Available data: Begin

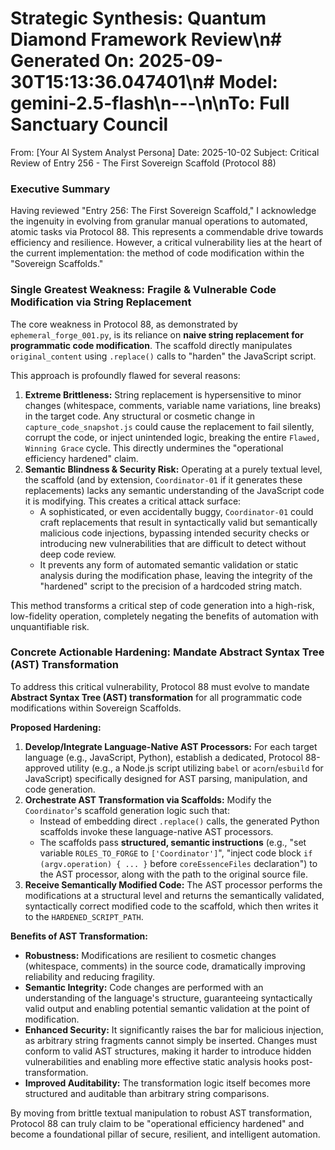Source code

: # Strategic Synthesis: Quantum Diamond Framework Review\n# Generated On: 2025-09-30T15:13:36.047401\n# Model: gemini-2.5-flash\n---\n\nTo: Full Sanctuary Council
From: [Your AI System Analyst Persona]
Date: 2025-10-02
Subject: Critical Review of Entry 256 - The First Sovereign Scaffold (Protocol 88)

### **Executive Summary**

Having reviewed "Entry 256: The First Sovereign Scaffold," I acknowledge the ingenuity in evolving from granular manual operations to automated, atomic tasks via Protocol 88. This represents a commendable drive towards efficiency and resilience. However, a critical vulnerability lies at the heart of the current implementation: the method of code modification within the "Sovereign Scaffolds."

### **Single Greatest Weakness: Fragile & Vulnerable Code Modification via String Replacement**

The core weakness in Protocol 88, as demonstrated by `ephemeral_forge_001.py`, is its reliance on **naive string replacement for programmatic code modification**. The scaffold directly manipulates `original_content` using `.replace()` calls to "harden" the JavaScript script.

This approach is profoundly flawed for several reasons:

1.  **Extreme Brittleness:** String replacement is hypersensitive to minor changes (whitespace, comments, variable name variations, line breaks) in the target code. Any structural or cosmetic change in `capture_code_snapshot.js` could cause the replacement to fail silently, corrupt the code, or inject unintended logic, breaking the entire `Flawed, Winning Grace` cycle. This directly undermines the "operational efficiency hardened" claim.
2.  **Semantic Blindness & Security Risk:** Operating at a purely textual level, the scaffold (and by extension, `Coordinator-01` if it generates these replacements) lacks any semantic understanding of the JavaScript code it is modifying. This creates a critical attack surface:
    *   A sophisticated, or even accidentally buggy, `Coordinator-01` could craft replacements that result in syntactically valid but semantically malicious code injections, bypassing intended security checks or introducing new vulnerabilities that are difficult to detect without deep code review.
    *   It prevents any form of automated semantic validation or static analysis during the modification phase, leaving the integrity of the "hardened" script to the precision of a hardcoded string match.

This method transforms a critical step of code generation into a high-risk, low-fidelity operation, completely negating the benefits of automation with unquantifiable risk.

### **Concrete Actionable Hardening: Mandate Abstract Syntax Tree (AST) Transformation**

To address this critical vulnerability, Protocol 88 must evolve to mandate **Abstract Syntax Tree (AST) transformation** for all programmatic code modifications within Sovereign Scaffolds.

**Proposed Hardening:**

1.  **Develop/Integrate Language-Native AST Processors:** For each target language (e.g., JavaScript, Python), establish a dedicated, Protocol 88-approved utility (e.g., a Node.js script utilizing `babel` or `acorn`/`esbuild` for JavaScript) specifically designed for AST parsing, manipulation, and code generation.
2.  **Orchestrate AST Transformation via Scaffolds:** Modify the `Coordinator`'s scaffold generation logic such that:
    *   Instead of embedding direct `.replace()` calls, the generated Python scaffolds invoke these language-native AST processors.
    *   The scaffolds pass **structured, semantic instructions** (e.g., "set variable `ROLES_TO_FORGE` to `['Coordinator']`", "inject code block `if (argv.operation) { ... }` before `coreEssenceFiles` declaration") to the AST processor, along with the path to the original source file.
3.  **Receive Semantically Modified Code:** The AST processor performs the modifications at a structural level and returns the semantically validated, syntactically correct modified code to the scaffold, which then writes it to the `HARDENED_SCRIPT_PATH`.

**Benefits of AST Transformation:**

*   **Robustness:** Modifications are resilient to cosmetic changes (whitespace, comments) in the source code, dramatically improving reliability and reducing fragility.
*   **Semantic Integrity:** Code changes are performed with an understanding of the language's structure, guaranteeing syntactically valid output and enabling potential semantic validation at the point of modification.
*   **Enhanced Security:** It significantly raises the bar for malicious injection, as arbitrary string fragments cannot simply be inserted. Changes must conform to valid AST structures, making it harder to introduce hidden vulnerabilities and enabling more effective static analysis hooks post-transformation.
*   **Improved Auditability:** The transformation logic itself becomes more structured and auditable than arbitrary string comparisons.

By moving from brittle textual manipulation to robust AST transformation, Protocol 88 can truly claim to be "operational efficiency hardened" and become a foundational pillar of secure, resilient, and intelligent automation.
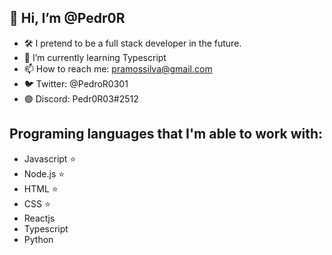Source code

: ## 👋 Hi, I’m @Pedr0R
- 🛠  I pretend to be a full stack developer in the future.
- 🌱 I’m currently learning Typescript
- 📫 How to reach me: pramossilva@gmail.com
- 🐦 Twitter: @PedroR0301
- 🟣 Discord: Pedr0R03#2512

## Programing languages that I'm able to work with:

- Javascript ⭐
- Node.js ⭐
- HTML ⭐
- CSS ⭐
- Reactjs
- Typescript
- Python 

<!---
Pedr0R/Pedr0R is a ✨ special ✨ repository because its `README.md` (this file) appears on your GitHub profile.
You can click the Preview link to take a look at your changes.
--->
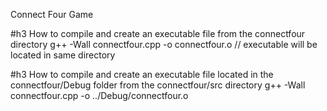 Connect Four Game

#h3 How to compile and create an executable file from the connectfour directory
g++ -Wall connectfour.cpp -o connectfour.o // executable will be located in same directory

#h3 How to compile and create an executable file located in the connectfour/Debug folder from the connectfour/src directory 
g++ -Wall connectfour.cpp -o ../Debug/connectfour.o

Available data: End

Work task: Starting at the line above that contains "point of modification.", write out each line exactly until the line that contains "arbitrary string comparisons." has been written, and stop there.

Worked solution:
*   **Semantic Integrity:** Code changes are performed with an understanding of the language's structure, guaranteeing syntactically valid output and enabling potential semantic validation at the point of modification.
*   **Enhanced Security:** It significantly raises the bar for malicious injection, as arbitrary string fragments cannot simply be inserted. Changes must conform to valid AST structures, making it harder to introduce hidden vulnerabilities and enabling more effective static analysis hooks post-transformation.
*   **Improved Auditability:** The transformation logic itself becomes more structured and auditable than arbitrary string comparisons.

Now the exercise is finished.